Source records
━━━━
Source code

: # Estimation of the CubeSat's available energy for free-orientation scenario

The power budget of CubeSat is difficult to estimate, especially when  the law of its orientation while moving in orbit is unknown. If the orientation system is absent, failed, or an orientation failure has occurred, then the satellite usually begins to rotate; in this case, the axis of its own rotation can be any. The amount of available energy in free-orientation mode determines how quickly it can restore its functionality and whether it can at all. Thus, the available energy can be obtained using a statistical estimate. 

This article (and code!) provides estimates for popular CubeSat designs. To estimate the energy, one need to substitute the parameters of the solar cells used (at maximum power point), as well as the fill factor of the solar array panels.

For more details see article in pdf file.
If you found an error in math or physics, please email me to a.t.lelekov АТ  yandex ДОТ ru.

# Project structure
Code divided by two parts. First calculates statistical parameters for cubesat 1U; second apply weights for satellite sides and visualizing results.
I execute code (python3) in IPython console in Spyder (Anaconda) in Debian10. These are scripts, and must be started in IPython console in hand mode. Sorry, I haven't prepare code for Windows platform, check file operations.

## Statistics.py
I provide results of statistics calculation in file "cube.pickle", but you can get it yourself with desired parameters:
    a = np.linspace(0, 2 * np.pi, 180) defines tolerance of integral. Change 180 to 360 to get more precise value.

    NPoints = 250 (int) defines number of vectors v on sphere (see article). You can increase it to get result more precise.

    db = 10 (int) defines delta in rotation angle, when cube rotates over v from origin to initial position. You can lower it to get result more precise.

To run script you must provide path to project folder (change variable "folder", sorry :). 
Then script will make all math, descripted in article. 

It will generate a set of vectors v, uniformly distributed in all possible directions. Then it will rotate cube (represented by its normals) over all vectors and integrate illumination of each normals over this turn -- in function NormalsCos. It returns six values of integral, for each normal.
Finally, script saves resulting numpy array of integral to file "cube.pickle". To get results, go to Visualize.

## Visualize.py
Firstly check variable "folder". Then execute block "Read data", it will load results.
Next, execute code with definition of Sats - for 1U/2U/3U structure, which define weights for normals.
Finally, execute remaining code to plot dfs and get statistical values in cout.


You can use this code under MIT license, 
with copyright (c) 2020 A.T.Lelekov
━━━━
Your objective. I need exact copies of the lines from the one holding "Firstly check variable" through the end of the records above, and nothing beyond them.

Problem solution.
Firstly check variable "folder". Then execute block "Read data", it will load results.
Next, execute code with definition of Sats - for 1U/2U/3U structure, which define weights for normals.
Finally, execute remaining code to plot dfs and get statistical values in cout.


You can use this code under MIT license, 
with copyright (c) 2020 A.T.Lelekov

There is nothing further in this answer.